Everything in this directory creates or operates on COCO Camera Traps databases, which are .json files structured as...
{
"info" : info,
"images" : [image],
"categories" : [category],
"annotations" : [annotation]
}
info
{
# Required
"version" : str,
"description" : str,
# Optional
"year" : int,
"contributor" : str
"date_created" : datetime
}
image
{
# Required
"id" : str,
"width" : int,
"height" : int,
"file_name" : str,
# Optional
"rights_holder" : str,
"datetime": datetime,
"seq_id": str,
"seq_num_frames": int,
"frame_num": int
# This is an int in older data sets, but convention is now strings
"location": str,
# Image corruption is quite common in camera trap images, and throwing out corrupt
# images in database assembly is "dodging part of the problem". Wherever possible,
# use this flag to indicate that an image failed to load, e.g. in PIL and/or TensorFlow.
"corrupt": bool
}
category
{
# Required
# Category ID 0 reserved for the class "empty"; all other categories vary by data
# set.
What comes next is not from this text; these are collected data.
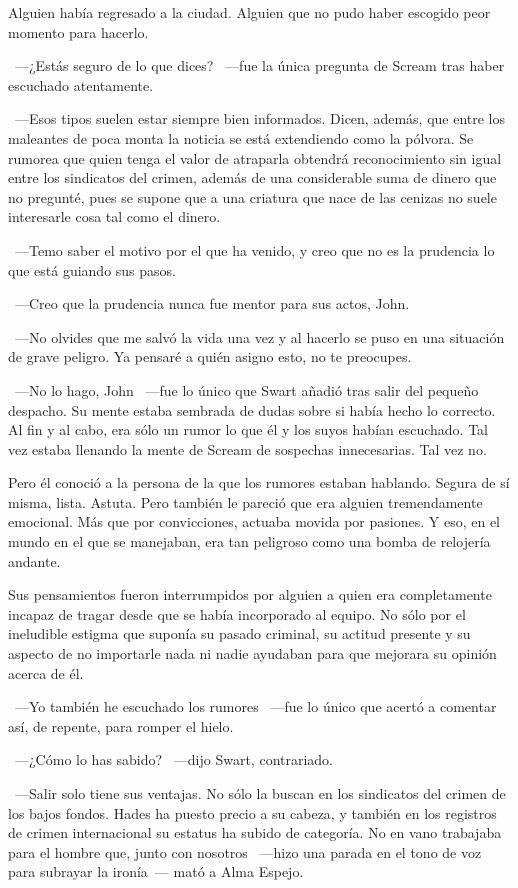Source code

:Alguien había regresado a la ciudad. Alguien que no pudo haber escogido peor momento para hacerlo.

~---¿Estás seguro de lo que dices? ~---fue la única pregunta de Scream tras haber escuchado atentamente.

~---Esos tipos suelen estar siempre bien informados. Dicen, además, que entre los maleantes de poca monta la noticia se está extendiendo como la pólvora. Se rumorea que quien tenga el valor de atraparla obtendrá reconocimiento sin igual entre los sindicatos del crimen, además de una considerable suma de dinero que no pregunté, pues se supone que a una criatura que nace de las cenizas no suele interesarle cosa tal como el dinero.

~---Temo saber el motivo por el que ha venido, y creo que no es la prudencia lo que está guiando sus pasos.

~---Creo que la prudencia nunca fue mentor para sus actos, John.

~---No olvides que me salvó la vida una vez y al hacerlo se puso en una situación de grave peligro. Ya pensaré a quién asigno esto, no te preocupes.

~---No lo hago, John ~---fue lo único que Swart añadió tras salir del pequeño despacho. Su mente estaba sembrada de dudas sobre si había hecho lo correcto. Al fin y al cabo, era sólo un rumor lo que él y los suyos habían escuchado. Tal vez estaba llenando la mente de Scream de sospechas innecesarias. Tal vez no.

Pero él conoció a la persona de la que los rumores estaban hablando. Segura de sí misma, lista. Astuta. Pero también le pareció que era alguien tremendamente emocional. Más que por convicciones, actuaba movida por pasiones. Y eso, en el mundo en el que se manejaban, era tan peligroso como una bomba de relojería andante.

Sus pensamientos fueron interrumpidos por alguien a quien era completamente incapaz de tragar desde que se había incorporado al equipo. No sólo por el ineludible estigma que suponía su pasado criminal,  su actitud presente y su aspecto de no importarle nada ni nadie ayudaban para que mejorara su opinión acerca de él.

~---Yo también he escuchado los rumores ~---fue lo único que acertó a comentar así, de repente, para romper el hielo.

~---¿Cómo lo has sabido? ~---dijo Swart, contrariado.

~---Salir solo tiene sus ventajas. No sólo la buscan en los sindicatos del crimen de los bajos fondos. Hades ha puesto precio a su cabeza, y también en los registros de crimen internacional su estatus ha subido de categoría. No en vano trabajaba para el hombre que, junto con nosotros ~---hizo una parada en el tono de voz para subrayar la ironía~--- mató a Alma Espejo.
Positive integers only.
"id" : int,
"name" : str
}
annotation
{
# Required
"id" : str,
"image_id" : str,
"category_id" : int,
# Optional
# These are in absolute, floating-point coordinates, with the origin at the upper-left
"bbox": [x,y,width,height],
# This indicates that this annotation is really applied at the *sequence* level,
# and may not be reliable at the individual-image level. Since the *sequences* are
# the "atom of interest" for most ecology applications, this is common.
"sequence_level_annotation" : bool
}
seq_num_frames
is the total number of frames in the sequence that this image belongs to.
frame_num
specifies this frame's order in the sequence.
Fields listed as "optional" are intended to standardize commonly-used parameters (such as date/time information). When present, fields should follow the above conventions. Additional fields may be present for specific data sets.
Whenever possible, the category ID 0 is associated with a class called "empty", even if there are no empty images in a data set. When preparing data sets, we normalize all versions of "empty" (such as "none", "Empty", "no animal", etc.) to "empty".
This directory is organized into the following subdirectories...
Miscellaneous tools for manipulating COCO Camera Traps .json files. Of particular note is sanity_check_json_db.py
, which validates that a CCT database is well-formatted, optionally checking image existence and size.
Code for creating new bounding box annotation tasks and converting annotations to COCO Camera Traps format.
Code for converting frequently-used metadata formats (or sometimes one-off data sets) to COCO Camera Traps .json files.
Code for generating tfrecords from COCO Camera Traps .json files. This directory is based on the Visipedia tfrecords repo.
Scripts for creating and analyzing a dataset for classification specifically.